Les frontières : un débat contemporain 2
Cultures & Conflits, 26-27 | 2001
Malcolm Anderson
Les frontières : un débat contemporain
1 Malcolm ANDERSON1
2 Comment penser les frontières en cette fin de XXe siècle ? Perçues comme une question
marginale pendant des décennies, elles sont depuis les années 1990 une question centrale des
relations internationales. Certes la frontière irlandaise, en Europe, et la frontière d'Israël, au
Moyen-Orient, étaient considérées comme des cas particuliers de conflits territoriaux mais
non comme des illustrations du problème général des frontières. Cette relative négligence à
l'égard des frontières, pendant environ quarante ans, a temporairement masqué les incertitudes
sur la nature, les fonctions et la signification de celles-ci, qui sont aussi vieilles que l'État
souverain. Qu'est-ce qu'une frontière internationale ? Les frontières ne sont pas simplement
des tracés sur une carte, un lieu géographique unidimensionnel de la vie politique, où un État
finit et un autre commence2. Elles sont des institutions établies par des décisions politiques et
régies par des textes juridiques. La frontière a été et, en bien des sens, demeure une institution
politique de base : dans une société avancée, aucune vie économique, politique ou sociale
régulée ne pourrait s'organiser sans elle. Les lois régissent des territoires clos, dans lesquels les
systèmes juridiques impliquent qu'il y ait des frontières établissant un cadre à l'intérieur duquel
on peut arbitrer les conflits et imposer des sanctions.
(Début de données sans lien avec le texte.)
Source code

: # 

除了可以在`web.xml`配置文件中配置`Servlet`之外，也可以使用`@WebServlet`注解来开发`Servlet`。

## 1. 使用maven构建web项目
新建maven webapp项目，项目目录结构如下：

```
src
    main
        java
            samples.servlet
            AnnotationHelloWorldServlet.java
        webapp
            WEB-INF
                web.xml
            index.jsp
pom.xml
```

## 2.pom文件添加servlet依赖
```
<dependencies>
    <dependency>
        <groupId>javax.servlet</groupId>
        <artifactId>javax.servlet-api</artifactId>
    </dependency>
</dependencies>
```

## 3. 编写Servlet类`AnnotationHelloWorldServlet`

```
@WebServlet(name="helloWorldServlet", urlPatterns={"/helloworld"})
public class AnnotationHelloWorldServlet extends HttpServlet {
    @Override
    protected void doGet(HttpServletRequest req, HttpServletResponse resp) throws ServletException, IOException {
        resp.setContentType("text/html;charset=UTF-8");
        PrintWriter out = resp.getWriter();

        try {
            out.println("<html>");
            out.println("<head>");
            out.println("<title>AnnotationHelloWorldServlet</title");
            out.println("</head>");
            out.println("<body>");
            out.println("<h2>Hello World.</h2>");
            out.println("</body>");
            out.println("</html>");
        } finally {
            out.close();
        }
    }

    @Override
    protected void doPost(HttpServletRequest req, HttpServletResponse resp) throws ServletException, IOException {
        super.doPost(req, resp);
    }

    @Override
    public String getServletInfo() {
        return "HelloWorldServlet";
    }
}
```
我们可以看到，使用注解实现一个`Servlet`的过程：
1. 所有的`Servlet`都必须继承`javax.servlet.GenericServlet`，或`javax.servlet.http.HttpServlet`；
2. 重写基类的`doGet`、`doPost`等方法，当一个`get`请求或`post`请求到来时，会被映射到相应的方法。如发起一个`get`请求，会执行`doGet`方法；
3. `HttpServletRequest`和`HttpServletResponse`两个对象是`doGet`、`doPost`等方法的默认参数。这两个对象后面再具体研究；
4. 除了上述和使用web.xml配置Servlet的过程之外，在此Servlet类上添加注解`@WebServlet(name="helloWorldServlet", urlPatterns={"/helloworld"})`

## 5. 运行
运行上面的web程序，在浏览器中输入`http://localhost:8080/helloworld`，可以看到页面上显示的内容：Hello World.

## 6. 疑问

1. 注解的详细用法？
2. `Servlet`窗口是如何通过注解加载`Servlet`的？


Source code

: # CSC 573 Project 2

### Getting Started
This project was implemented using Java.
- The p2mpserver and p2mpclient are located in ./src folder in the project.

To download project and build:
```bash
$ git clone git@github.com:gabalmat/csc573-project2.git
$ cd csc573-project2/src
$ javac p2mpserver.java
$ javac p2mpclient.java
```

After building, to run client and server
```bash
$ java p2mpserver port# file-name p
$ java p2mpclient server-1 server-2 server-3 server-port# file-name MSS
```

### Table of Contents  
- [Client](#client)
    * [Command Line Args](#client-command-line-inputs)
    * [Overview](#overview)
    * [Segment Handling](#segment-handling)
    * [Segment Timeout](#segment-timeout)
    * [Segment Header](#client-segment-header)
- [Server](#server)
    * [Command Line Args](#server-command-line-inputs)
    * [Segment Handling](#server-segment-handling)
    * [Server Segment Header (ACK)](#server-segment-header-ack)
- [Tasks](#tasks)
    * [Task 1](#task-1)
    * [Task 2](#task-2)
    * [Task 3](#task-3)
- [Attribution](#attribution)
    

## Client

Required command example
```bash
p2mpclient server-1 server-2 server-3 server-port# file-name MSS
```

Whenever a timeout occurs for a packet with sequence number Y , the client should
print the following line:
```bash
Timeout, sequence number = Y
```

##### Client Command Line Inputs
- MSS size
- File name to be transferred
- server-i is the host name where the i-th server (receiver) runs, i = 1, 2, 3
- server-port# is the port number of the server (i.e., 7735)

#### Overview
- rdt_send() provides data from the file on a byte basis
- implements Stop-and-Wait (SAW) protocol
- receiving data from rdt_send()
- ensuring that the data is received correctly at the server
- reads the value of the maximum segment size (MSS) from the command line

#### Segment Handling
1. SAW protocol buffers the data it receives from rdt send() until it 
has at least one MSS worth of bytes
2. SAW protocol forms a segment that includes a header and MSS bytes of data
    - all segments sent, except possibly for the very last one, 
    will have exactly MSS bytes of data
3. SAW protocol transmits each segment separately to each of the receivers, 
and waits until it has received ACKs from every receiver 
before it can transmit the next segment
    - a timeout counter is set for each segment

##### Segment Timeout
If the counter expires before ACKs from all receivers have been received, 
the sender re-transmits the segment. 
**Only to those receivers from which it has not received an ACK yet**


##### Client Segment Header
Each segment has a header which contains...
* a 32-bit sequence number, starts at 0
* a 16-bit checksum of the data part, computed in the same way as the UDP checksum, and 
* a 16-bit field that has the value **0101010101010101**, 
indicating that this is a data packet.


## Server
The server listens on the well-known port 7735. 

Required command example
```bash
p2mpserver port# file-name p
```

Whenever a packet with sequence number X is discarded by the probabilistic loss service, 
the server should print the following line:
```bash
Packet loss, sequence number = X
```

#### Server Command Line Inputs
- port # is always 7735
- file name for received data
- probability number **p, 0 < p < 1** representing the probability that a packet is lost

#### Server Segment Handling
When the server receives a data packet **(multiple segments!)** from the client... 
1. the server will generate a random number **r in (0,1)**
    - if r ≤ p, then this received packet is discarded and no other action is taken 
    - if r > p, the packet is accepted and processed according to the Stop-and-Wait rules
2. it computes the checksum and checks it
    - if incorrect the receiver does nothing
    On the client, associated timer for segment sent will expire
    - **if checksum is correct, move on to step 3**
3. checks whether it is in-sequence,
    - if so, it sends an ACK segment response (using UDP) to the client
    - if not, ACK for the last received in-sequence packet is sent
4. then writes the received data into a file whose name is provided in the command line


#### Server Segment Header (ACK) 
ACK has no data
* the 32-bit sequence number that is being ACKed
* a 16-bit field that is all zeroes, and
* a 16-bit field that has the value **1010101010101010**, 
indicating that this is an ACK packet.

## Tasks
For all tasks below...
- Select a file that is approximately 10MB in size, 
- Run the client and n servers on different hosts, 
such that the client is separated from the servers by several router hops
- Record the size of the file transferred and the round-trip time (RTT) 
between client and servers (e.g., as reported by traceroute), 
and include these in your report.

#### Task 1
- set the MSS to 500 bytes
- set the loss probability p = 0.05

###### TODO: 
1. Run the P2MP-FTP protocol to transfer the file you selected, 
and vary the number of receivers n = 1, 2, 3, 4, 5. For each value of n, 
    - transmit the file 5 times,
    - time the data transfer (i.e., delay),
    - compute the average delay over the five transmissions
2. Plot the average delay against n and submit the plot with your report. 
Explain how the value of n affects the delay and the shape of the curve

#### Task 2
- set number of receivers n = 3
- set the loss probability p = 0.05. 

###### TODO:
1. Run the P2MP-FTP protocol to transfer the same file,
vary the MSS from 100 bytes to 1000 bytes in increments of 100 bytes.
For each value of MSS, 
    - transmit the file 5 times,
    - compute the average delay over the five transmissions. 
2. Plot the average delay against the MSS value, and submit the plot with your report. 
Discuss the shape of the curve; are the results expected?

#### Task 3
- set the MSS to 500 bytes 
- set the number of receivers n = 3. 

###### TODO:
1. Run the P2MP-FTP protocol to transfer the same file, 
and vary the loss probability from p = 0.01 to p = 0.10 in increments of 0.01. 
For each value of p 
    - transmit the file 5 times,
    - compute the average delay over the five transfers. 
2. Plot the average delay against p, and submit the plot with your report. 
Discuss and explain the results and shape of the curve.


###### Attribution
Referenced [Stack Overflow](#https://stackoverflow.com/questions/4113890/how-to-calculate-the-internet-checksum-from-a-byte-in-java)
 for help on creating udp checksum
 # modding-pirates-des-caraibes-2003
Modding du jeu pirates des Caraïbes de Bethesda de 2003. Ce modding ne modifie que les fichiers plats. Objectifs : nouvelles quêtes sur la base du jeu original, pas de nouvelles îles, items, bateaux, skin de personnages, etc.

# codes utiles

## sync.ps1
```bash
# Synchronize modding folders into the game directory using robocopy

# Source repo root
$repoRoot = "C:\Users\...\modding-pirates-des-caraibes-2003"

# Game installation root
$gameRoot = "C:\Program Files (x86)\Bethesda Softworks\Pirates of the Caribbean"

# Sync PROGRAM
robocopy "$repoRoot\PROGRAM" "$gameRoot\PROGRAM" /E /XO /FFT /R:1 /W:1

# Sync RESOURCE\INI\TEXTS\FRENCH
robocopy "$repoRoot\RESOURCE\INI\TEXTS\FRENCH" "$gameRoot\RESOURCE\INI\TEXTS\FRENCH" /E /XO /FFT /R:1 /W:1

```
Une justice distributive est indissociable
de communautés spécifiques à l'intérieur de frontières définies ; la vie politique dans un État
de droit nécessite des territoires et des populations définis, avec un accès restreint aux droits
et aux devoirs qui forment la citoyenneté. Malgré l'introduction de la citoyenneté européenne,
ces droits sont réduits par les frontières d'État - même une revendication de nationalité par le
jus sanguinis implique un lien avec un État et un territoire. Comme l'a montré la Convention
de Vienne sur la succession des États de 1978, le caractère primordial des frontières est
affirmé par le droit international public. Quand un État s'écroule, les accords concernant ses
frontières ont force de loi - les frontières sont donc considérées comme prioritaires et reconnues
comme une condition préalable à la reconstitution de cet État. À l'intérieur de ses frontières,
l'État a été appréhendé comme une juridiction souveraine et la doctrine weberienne du
monopole de la violence légitime de l'État sur son territoire est encore presqu'universellement
reconnue. La revendication de l'État moderne d'être " la source exclusive des pouvoirs et des
prérogatives de la Loi "3 ne peut se réaliser que si ses frontières sont rendues imperméables
à une intrusion étrangère non souhaitée. Mais cette vision de la frontière étatique n'est pas
l'expression d'un ordre naturel immuable. Des conceptions différentes de la frontière existèrent
bien avant l'État souverain moderne et d'autres émergeront après son décès. En plus de ces
éléments qui définissent un État " souverain ", les frontières sont des processus politiques
pour quatre raisons : Premièrement, les frontières ont été l'instrument de la politique des États,
ceux-ci essayant de changer à leur avantage la localisation et/ou les fonctions de celles-ci.
Deuxièmement, les politiques et les pratiques de l'État sont limitées par le contrôle de facto
qu'un gouvernement exerce sur ses frontières. Dans notre monde contemporain, l'incapacité
des gouvernements de contrôler la circulation des personnes, des biens et des marchandises
change la nature de l'État et des frontières. Troisièmement, au XXe siècle, les frontières
sont généralement des marqueurs d'identité - normalement de l'identité nationale, mais une
identité politique peut dépasser le cadre des frontières d'un État-Nation ou être plus limitée.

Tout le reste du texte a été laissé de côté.